A Study of Aerodynamic Pressure Drag and Skin Friction Resistance Comparison on ICE 3 Train under Different Yaw-angles

Abstract

The chief purpose of this research was to compare the aerodynamic pressure drag and train body skin friction resistance contribution on ICE 3 HST vehicles, which run at 320km/h speed. It has also determined the flow character of each car on the train according to its position. The two main factors of external HST body resistance have been studied in different yaw-angle conditions of open embankment infrastructure. The full-scale test is conducted to verify the computer, mesh, and a serious numerical simulation to the performed investigation of aerodynamic loads for comparison pressure drag and frictional resistances. Has used PHOENICS VR CFD numerical test approach, and validated by EN14067-6:2010 standard report and experimental test values in Table 9. For applying in the LES turbulence model, a blockage ratio of 3.015% and at Reynold’s maximum number of 1.120E+08.
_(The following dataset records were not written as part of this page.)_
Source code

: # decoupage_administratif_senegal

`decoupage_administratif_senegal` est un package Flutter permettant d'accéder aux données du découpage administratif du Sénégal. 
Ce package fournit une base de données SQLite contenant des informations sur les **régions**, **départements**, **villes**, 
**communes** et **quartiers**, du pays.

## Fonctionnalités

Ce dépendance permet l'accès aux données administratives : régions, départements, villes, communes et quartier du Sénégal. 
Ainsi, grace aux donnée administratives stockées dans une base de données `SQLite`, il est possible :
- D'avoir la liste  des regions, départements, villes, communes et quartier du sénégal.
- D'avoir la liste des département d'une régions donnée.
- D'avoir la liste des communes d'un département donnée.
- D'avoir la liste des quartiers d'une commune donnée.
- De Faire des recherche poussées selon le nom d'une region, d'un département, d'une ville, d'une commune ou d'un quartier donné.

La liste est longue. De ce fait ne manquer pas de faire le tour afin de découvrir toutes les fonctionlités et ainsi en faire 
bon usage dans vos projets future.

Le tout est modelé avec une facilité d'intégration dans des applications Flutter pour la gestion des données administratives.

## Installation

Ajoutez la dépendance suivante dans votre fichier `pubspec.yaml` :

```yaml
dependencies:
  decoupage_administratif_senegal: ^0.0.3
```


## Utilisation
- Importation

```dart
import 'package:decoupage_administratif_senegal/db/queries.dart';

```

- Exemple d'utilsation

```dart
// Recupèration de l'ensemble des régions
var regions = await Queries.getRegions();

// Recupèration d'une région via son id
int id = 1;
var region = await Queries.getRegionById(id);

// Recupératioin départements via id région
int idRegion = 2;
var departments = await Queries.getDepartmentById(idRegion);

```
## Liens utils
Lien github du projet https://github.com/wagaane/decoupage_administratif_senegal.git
From the detailed flow analysis, the research found out that pressure drag is the dominant air resistance compared to train body skin friction. Especially, it showed that the frictional resistance became much less when the wind attack angles were different from zero. Particularly, are from drag components, the maximum pressure drag in the x-axis recorded when a wind yaw-zero, and which is decreased as the wind yaw-angle attack increases. That is illustrated in Table 8 from the range of 22.45% for a minimum of 10.53%. But, the side force is increased by 66.36% to a maximum of 97.38%. The lift force was recorded higher at yaw-zero and dropped in a very noticeable effect from case-1 to case-2 tests by 98.48%. On the other hand, it started to increase gradually while the wind yaw-angle increased, which was in the range of 21.64% to a maximum of 69.15%. Hence, the study predicted that the running stability of the ICE3 train worsen when the wind attack yaw-angle increased. This is owing to lift and side force coefficients drastically raised. The study clearly has provided that the aerodynamics pressure drag is dominant over friction resistance when an HST runs under an incompressible medium.